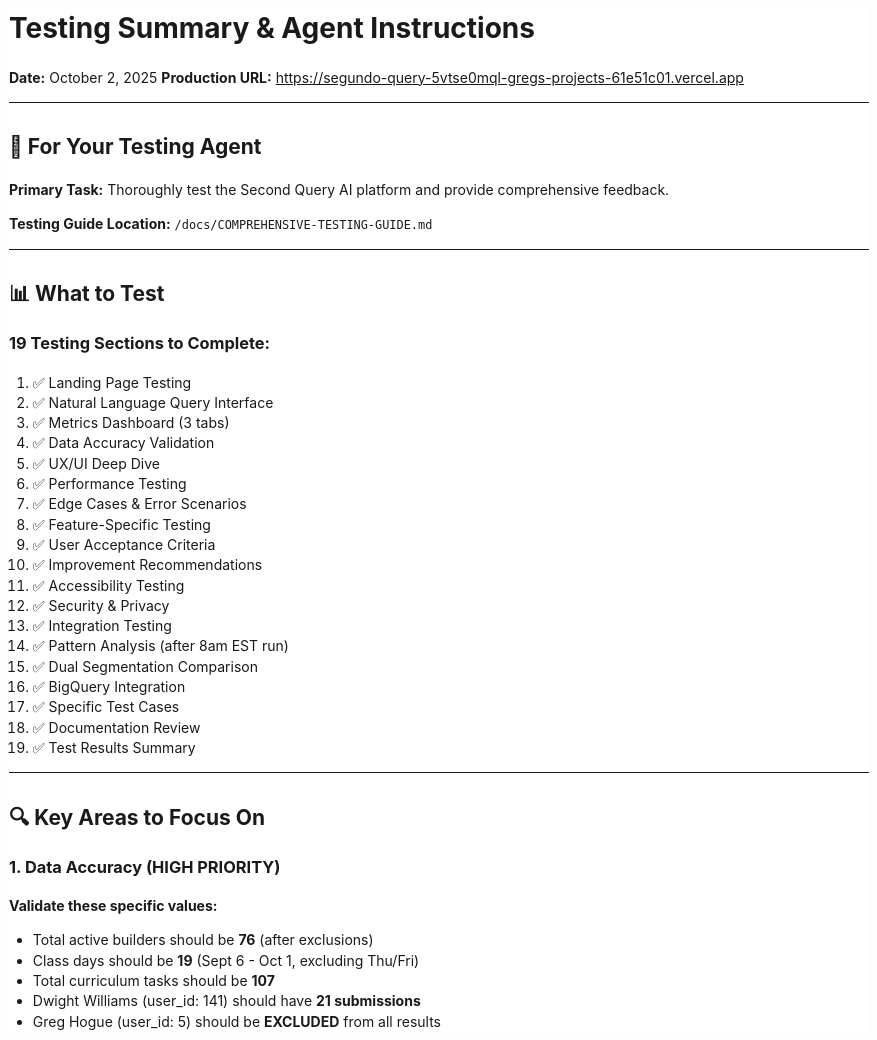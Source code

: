 # Testing Summary & Agent Instructions
**Date:** October 2, 2025
**Production URL:** https://segundo-query-5vtse0mql-gregs-projects-61e51c01.vercel.app

---

## 🎯 For Your Testing Agent

**Primary Task:** Thoroughly test the Second Query AI platform and provide comprehensive feedback.

**Testing Guide Location:** `/docs/COMPREHENSIVE-TESTING-GUIDE.md`

---

## 📊 What to Test

### **19 Testing Sections** to Complete:

1. ✅ Landing Page Testing
2. ✅ Natural Language Query Interface
3. ✅ Metrics Dashboard (3 tabs)
4. ✅ Data Accuracy Validation
5. ✅ UX/UI Deep Dive
6. ✅ Performance Testing
7. ✅ Edge Cases & Error Scenarios
8. ✅ Feature-Specific Testing
9. ✅ User Acceptance Criteria
10. ✅ Improvement Recommendations
11. ✅ Accessibility Testing
12. ✅ Security & Privacy
13. ✅ Integration Testing
14. ✅ Pattern Analysis (after 8am EST run)
15. ✅ Dual Segmentation Comparison
16. ✅ BigQuery Integration
17. ✅ Specific Test Cases
18. ✅ Documentation Review
19. ✅ Test Results Summary

---

## 🔍 Key Areas to Focus On

### 1. Data Accuracy (HIGH PRIORITY)
**Validate these specific values:**
- Total active builders should be **76** (after exclusions)
- Class days should be **19** (Sept 6 - Oct 1, excluding Thu/Fri)
- Total curriculum tasks should be **107**
- Dwight Williams (user_id: 141) should have **21 submissions**
- Greg Hogue (user_id: 5) should be **EXCLUDED** from all results
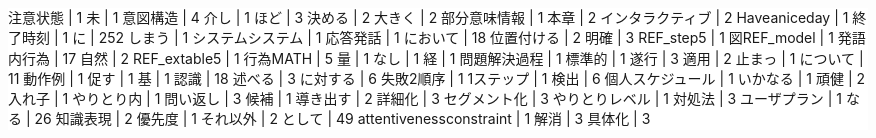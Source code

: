 注意状態 | 1
未 | 1
意図構造 | 4
介し | 1
ほど | 3
決める | 2
大きく | 2
部分意味情報 | 1
本章 | 2
インタラクティブ | 2
Haveaniceday | 1
終了時刻 | 1
に | 252
しまう | 1
システムシステム | 1
応答発話 | 1
において | 18
位置付ける | 2
明確 | 3
REF_step5 | 1
図REF_model | 1
発語内行為 | 17
自然 | 2
REF_extable5 | 1
行為MATH | 5
量 | 1
なし | 1
経 | 1
問題解決過程 | 1
標準的 | 1
遂行 | 3
適用 | 2
止まっ | 1
について | 11
動作例 | 1
促す | 1
基 | 1
認識 | 18
述べる | 3
に対する | 6
失敗2順序 | 1
1ステップ | 1
検出 | 6
個人スケジュール | 1
いかなる | 1
頑健 | 2
入れ子 | 1
やりとり内 | 1
問い返し | 3
候補 | 1
導き出す | 2
詳細化 | 3
セグメント化 | 3
やりとりレベル | 1
対処法 | 3
ユーザプラン | 1
なる | 26
知識表現 | 2
優先度 | 1
それ以外 | 2
として | 49
attentivenessconstraint | 1
解消 | 3
具体化 | 3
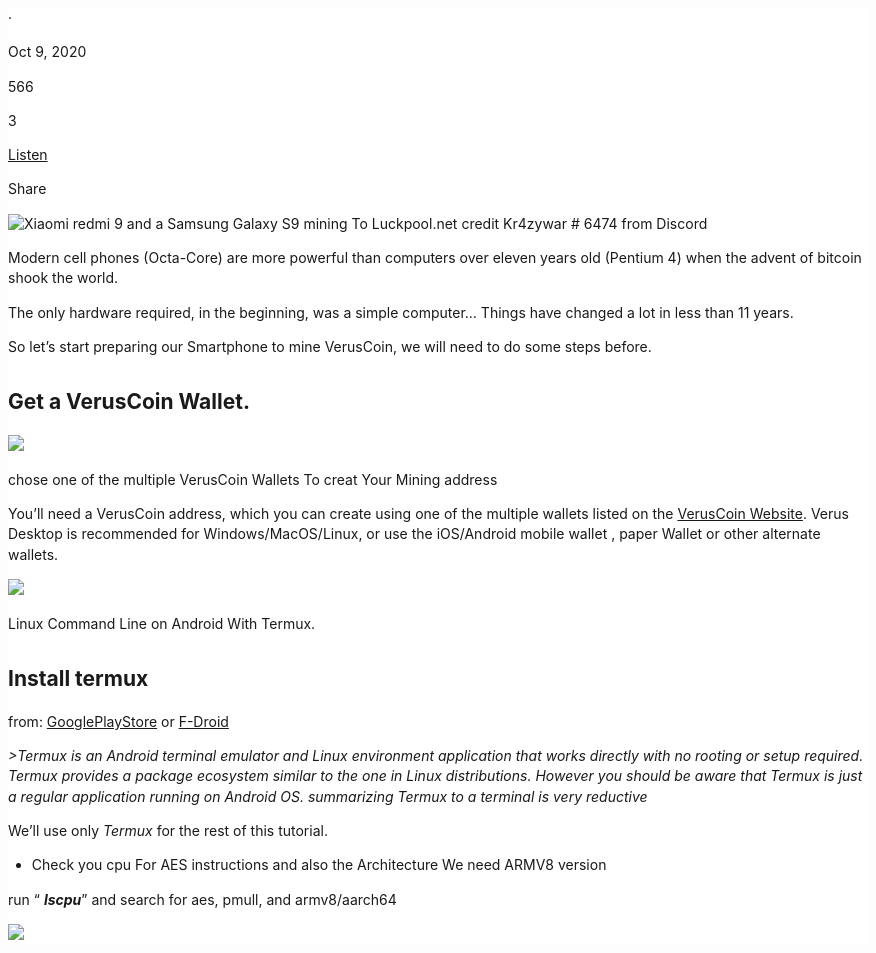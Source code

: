 ·

Oct 9, 2020

566

3

[Listen](https://medium.com/m/signin?actionUrl=https%3A%2F%2Fmedium.com%2Fplans%3Fdimension%3Dpost_audio_button%26postId%3D208dbb06905f&operation=register&redirect=https%3A%2F%2Fmedium.com%2Fveruscoin%2Fmining-veruscoin-on-smartphone-208dbb06905f&source=---header_actions--208dbb06905f---------------------post_audio_button------------------)

Share

![Xiaomi redmi 9 and a Samsung Galaxy S9 mining To Luckpool.net credit Kr4zywar # 6474 from Discord](https://miro.medium.com/v2/resize:fit:700/1*wnlclgJHroZ9TmM3OlRW4g.png)

Modern cell phones (Octa-Core) are more powerful than computers over eleven years old (Pentium 4) when the advent of bitcoin shook the world.

The only hardware required, in the beginning, was a simple computer… Things have changed a lot in less than 11 years.

So let’s start preparing our Smartphone to mine VerusCoin, we will need to do some steps before.

## **Get a VerusCoin Wallet.**

![](https://miro.medium.com/v2/resize:fit:506/1*8T2IDmLVlhbl2UsYn2Qxxg.png)

chose one of the multiple VerusCoin Wallets To creat Your Mining address

You’ll need a VerusCoin address, which you can create using one of the multiple wallets listed on the [VerusCoin Website](https://veruscoin.io/wallet). Verus Desktop is recommended for Windows/MacOS/Linux, or use the iOS/Android mobile wallet , paper Wallet or other alternate wallets.

![](https://miro.medium.com/v2/resize:fit:430/1*1BOmDrquAkGQOtqvLpUlwA.png)

Linux Command Line on Android With Termux.

## **Install termux**

from: [GooglePlayStore](https://play.google.com/store/apps/details?id=com.termux) or [F-Droid](https://f-droid.org/repository/browse/?fdid=com.termux)

_>Termux is an Android terminal emulator and Linux environment application that works directly with no rooting or setup required. Termux provides a package ecosystem similar to the one in Linux distributions. However you should be aware that Termux is just a regular application running on Android OS._ _summarizing Termux to a terminal is very reductive_

We’ll use only _Termux_ for the rest of this tutorial.

- Check you cpu For AES instructions and also the Architecture We need ARMV8 version

run “ **_lscpu_**” and search for aes, pmull, and armv8/aarch64

![](https://miro.medium.com/v2/resize:fit:700/1*W8q9F-jffdRf3rA49BtBfg.jpeg)
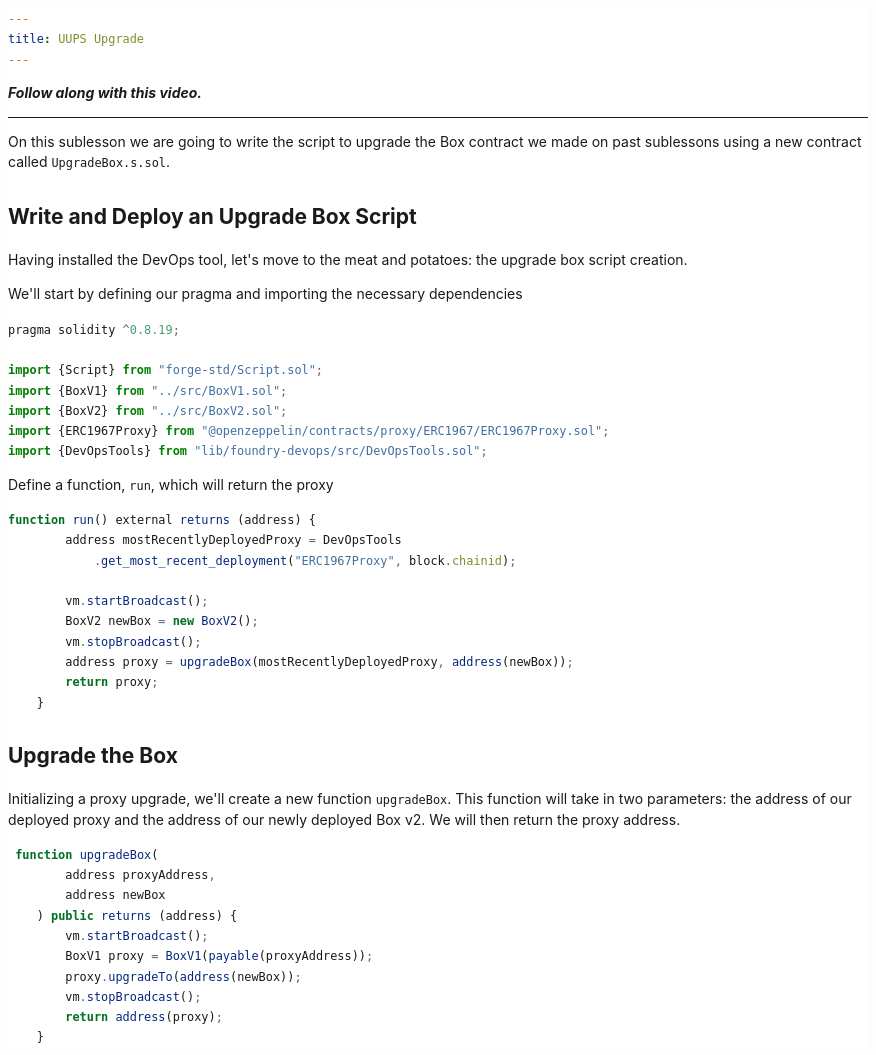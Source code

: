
 ```yaml
---
title: UUPS Upgrade
---
```


_**Follow along with this video.**_



---

On this sublesson we are going to write the script to upgrade the Box contract we made on past sublessons using a new contract called `UpgradeBox.s.sol`.

##  Write and Deploy an Upgrade Box Script

Having installed the DevOps tool, let's move to the meat and potatoes: the upgrade box script creation.

We'll start by defining our pragma and importing the necessary dependencies

```js
pragma solidity ^0.8.19;

import {Script} from "forge-std/Script.sol";
import {BoxV1} from "../src/BoxV1.sol";
import {BoxV2} from "../src/BoxV2.sol";
import {ERC1967Proxy} from "@openzeppelin/contracts/proxy/ERC1967/ERC1967Proxy.sol";
import {DevOpsTools} from "lib/foundry-devops/src/DevOpsTools.sol";
```

Define a function, `run`, which will return the proxy

```js
function run() external returns (address) {
        address mostRecentlyDeployedProxy = DevOpsTools
            .get_most_recent_deployment("ERC1967Proxy", block.chainid);

        vm.startBroadcast();
        BoxV2 newBox = new BoxV2();
        vm.stopBroadcast();
        address proxy = upgradeBox(mostRecentlyDeployedProxy, address(newBox));
        return proxy;
    }
```



## Upgrade the Box


Initializing a proxy upgrade, we'll create a new function `upgradeBox`. This function will take in two parameters: the address of our deployed proxy and the address of our newly deployed Box v2. We will then return the proxy address.

```js
 function upgradeBox(
        address proxyAddress,
        address newBox
    ) public returns (address) {
        vm.startBroadcast();
        BoxV1 proxy = BoxV1(payable(proxyAddress));
        proxy.upgradeTo(address(newBox));
        vm.stopBroadcast();
        return address(proxy);
    }
```
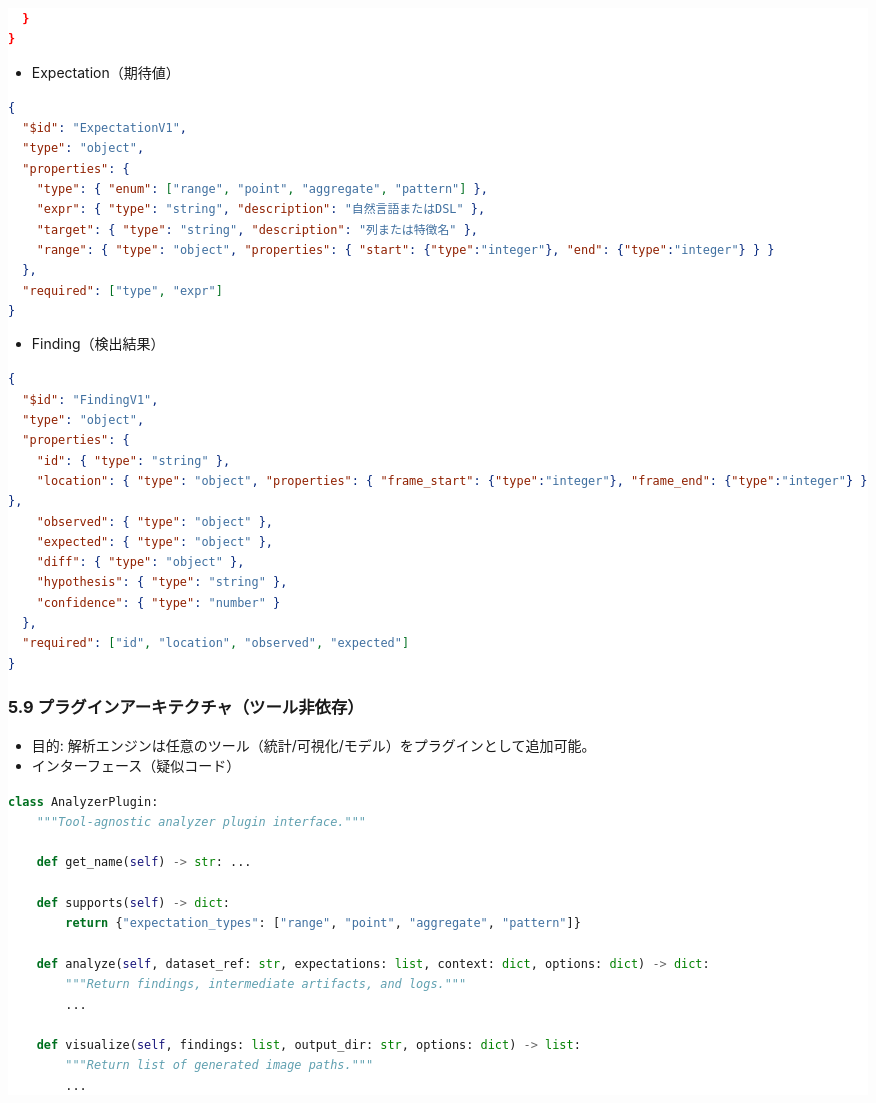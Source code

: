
 ```json
  }
}
```

- Expectation（期待値）
```json
{
  "$id": "ExpectationV1",
  "type": "object",
  "properties": {
    "type": { "enum": ["range", "point", "aggregate", "pattern"] },
    "expr": { "type": "string", "description": "自然言語またはDSL" },
    "target": { "type": "string", "description": "列または特徴名" },
    "range": { "type": "object", "properties": { "start": {"type":"integer"}, "end": {"type":"integer"} } }
  },
  "required": ["type", "expr"]
}
```

- Finding（検出結果）
```json
{
  "$id": "FindingV1",
  "type": "object",
  "properties": {
    "id": { "type": "string" },
    "location": { "type": "object", "properties": { "frame_start": {"type":"integer"}, "frame_end": {"type":"integer"} } },
    "observed": { "type": "object" },
    "expected": { "type": "object" },
    "diff": { "type": "object" },
    "hypothesis": { "type": "string" },
    "confidence": { "type": "number" }
  },
  "required": ["id", "location", "observed", "expected"]
}
```

### 5.9 プラグインアーキテクチャ（ツール非依存）

- 目的: 解析エンジンは任意のツール（統計/可視化/モデル）をプラグインとして追加可能。
- インターフェース（疑似コード）
```python
class AnalyzerPlugin:
    """Tool-agnostic analyzer plugin interface."""

    def get_name(self) -> str: ...

    def supports(self) -> dict:
        return {"expectation_types": ["range", "point", "aggregate", "pattern"]}

    def analyze(self, dataset_ref: str, expectations: list, context: dict, options: dict) -> dict:
        """Return findings, intermediate artifacts, and logs."""
        ...

    def visualize(self, findings: list, output_dir: str, options: dict) -> list:
        """Return list of generated image paths."""
        ...
```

********

> [What the exercise asks] Leave out the pictures, then repeat the listing above exactly from its first line to the line with "provide comprehensive feedback.", inclusive.

> [Exercise result]
Source code

: # Testing Summary & Agent Instructions
**Date:** October 2, 2025
**Production URL:** https://segundo-query-5vtse0mql-gregs-projects-61e51c01.vercel.app

---

## 🎯 For Your Testing Agent

**Primary Task:** Thoroughly test the Second Query AI platform and provide comprehensive feedback.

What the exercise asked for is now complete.